Beyond the colonial remnants of the ivory tower is an academy that few speak about. This academy departs from a once homogenous student body groomed for prominence in the social reproduction of racial mythos. Instead, this academy takes shape in the literature of a once adjected people who employed fiction to challenge what the conventional academy perpetuated as fact. To Eleanor Traylor, this academy takes form in “The Academy of the Seven Acts” in Toni Cade Bambara’s The Salt Eaters. Calling the academy “a cross-disciplinary, cross-cultural institution,” Traylor contends that Bambara’s academy embodies the “imagined or reimaged curriculum” that results from “the resonance of a remote humanistic past” (Traylor 2009, 163). For Joshua Myers, intellection beyond colonial influence takes form in imagining “an otherwise.” This otherwise, though not an academy per se, examines what it means “to be against the ways in which Western knowledge has influenced how reality—particularly the reality that has applied to Black life—has been presented to us” (10). In Of Black Study, a book that also offers a meditation on Bambara, Myers calls for a “space created for the purposes of intellectual transformation and human liberation rather than mere representation and recognition within what already is” and “a beyond” (Myers 2023, 12; 13). This space is African American literary fiction. Toni Morrison, in a literary catalog that re-presents reality as beyond the white gaze, engages the power of the humanities by pairing literature and Black studies to cultivate cognitive geographies through the cultural spaces that house the critical ponderance born from the cultural specificity of her work. Morrison, Traylor, and Meyer appoint African American literature and Black studies as vessels to imagine scholarly spaces beyond the grasp of colonial affect, referencing intellection as superseding the limitations of physical space. This chapter aligns what Morrison, Traylor, and Myers involve the humanities to depict as assuming tangible form in the historically black institution. The author contends that though a formal institution, the historically black institution, like African American Literature (and the humanities in general), culminates its potential through its interiority. The author introduces the term Afrodemia, an academy, or interior institution, that actualizes the intellection and insight that both Traylor and Meyer outline.

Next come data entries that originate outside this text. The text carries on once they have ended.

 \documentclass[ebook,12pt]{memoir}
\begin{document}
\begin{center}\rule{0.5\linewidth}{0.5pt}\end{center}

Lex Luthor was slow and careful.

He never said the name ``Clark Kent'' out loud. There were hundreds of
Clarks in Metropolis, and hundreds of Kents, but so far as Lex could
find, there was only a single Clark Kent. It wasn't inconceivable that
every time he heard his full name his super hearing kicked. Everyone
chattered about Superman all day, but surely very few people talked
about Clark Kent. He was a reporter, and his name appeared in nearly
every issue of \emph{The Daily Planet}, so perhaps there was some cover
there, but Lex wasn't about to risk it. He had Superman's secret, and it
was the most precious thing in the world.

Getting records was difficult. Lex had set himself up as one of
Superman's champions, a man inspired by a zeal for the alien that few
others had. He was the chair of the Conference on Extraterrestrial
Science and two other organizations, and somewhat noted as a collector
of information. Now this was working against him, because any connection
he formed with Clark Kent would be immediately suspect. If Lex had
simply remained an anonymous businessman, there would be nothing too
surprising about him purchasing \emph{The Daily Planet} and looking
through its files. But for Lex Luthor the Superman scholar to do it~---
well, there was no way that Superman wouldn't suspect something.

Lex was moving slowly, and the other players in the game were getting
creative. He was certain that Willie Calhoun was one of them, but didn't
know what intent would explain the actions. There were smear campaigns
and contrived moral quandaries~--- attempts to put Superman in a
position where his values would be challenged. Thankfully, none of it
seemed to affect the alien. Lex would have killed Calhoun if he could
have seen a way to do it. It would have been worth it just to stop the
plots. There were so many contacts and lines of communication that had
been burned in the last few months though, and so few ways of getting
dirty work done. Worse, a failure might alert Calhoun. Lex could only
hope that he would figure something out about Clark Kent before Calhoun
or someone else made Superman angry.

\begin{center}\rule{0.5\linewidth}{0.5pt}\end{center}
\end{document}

My use of interiority builds on DuBois’s phrasing “souls of Black folk,” and the “design and spirit” that foments The Academy of the Seven Arts’ success (despite its ultimate failure).1 Interiority, therefore, references what lies beneath; but more pertinently, it references the fecund portion of self-unsullied by the dominant culture. Its nuance and insight promise to carry readers past the toxic desire to socially reproduce what engenders Pecola’s wish for blue eyes in The Bluest Eye, what casts Amy Denver as hero in Beloved, what perpetuates revenge as reaction like Guitar in Song of Solomon, and what affords the hbi its deserving reverie only if conceptualized as an ebony tower, or white equivalent of its white counterpart. So though both the humanities and the hbi assume tangible form(s), Afrodemia encompasses the onto-epistemological forces of each, housed in the interior. The chapter argues that these onto-epistemological forces assume their apex in fusion between the humanities and the hbi, conveying the potential of the culturally specific space to negotiate the politics of humanity.